Rendered images with source text
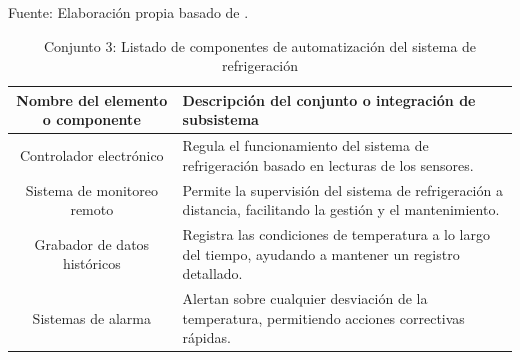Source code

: 	\begin{table}[H]
		\centering
		\caption{Conjunto 3: Listado de componentes de automatización del sistema de refrigeración}
		Fuente: Elaboración propia basado de .
		\begin{tabular}{@{}cl@{}}
	\toprule
	\begin{minipage}[t]{0.25\linewidth}\textbf{Nombre del elemento o componente}\end{minipage} & \begin{minipage}[t]{0.60\linewidth}\textbf{Descripción del conjunto o integración de subsistema}\end{minipage} \\
			
			 \midrule
			Controlador electrónico                   & \begin{minipage}[t]{0.6\linewidth}Regula el funcionamiento del sistema de refrigeración basado en lecturas de los sensores.\end{minipage} \\
			Sistema de monitoreo remoto               & \begin{minipage}[t]{0.6\linewidth}Permite la supervisión del sistema de refrigeración a distancia, facilitando la gestión y el mantenimiento.\end{minipage} \\
			Grabador de datos históricos              & \begin{minipage}[t]{0.6\linewidth}Registra las condiciones de temperatura a lo largo del tiempo, ayudando a mantener un registro detallado.\end{minipage} \\
			 Sistemas de alarma                        & \begin{minipage}[t]{0.6\linewidth}Alertan sobre cualquier desviación de la temperatura, permitiendo acciones correctivas rápidas.\end{minipage} \\ \bottomrule
		\end{tabular}
		\label{tabla:automatizacion}
	\end{table}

* [WORK TO COMPLETE]:
Give exactly the lines from the one with "Grabador de datos" to the end of the entries, nothing before them.

* [RESULT OF THE TASK]:
			Grabador de datos históricos              & \begin{minipage}[t]{0.6\linewidth}Registra las condiciones de temperatura a lo largo del tiempo, ayudando a mantener un registro detallado.\end{minipage} \\
			 Sistemas de alarma                        & \begin{minipage}[t]{0.6\linewidth}Alertan sobre cualquier desviación de la temperatura, permitiendo acciones correctivas rápidas.\end{minipage} \\ \bottomrule
		\end{tabular}
		\label{tabla:automatizacion}
	\end{table}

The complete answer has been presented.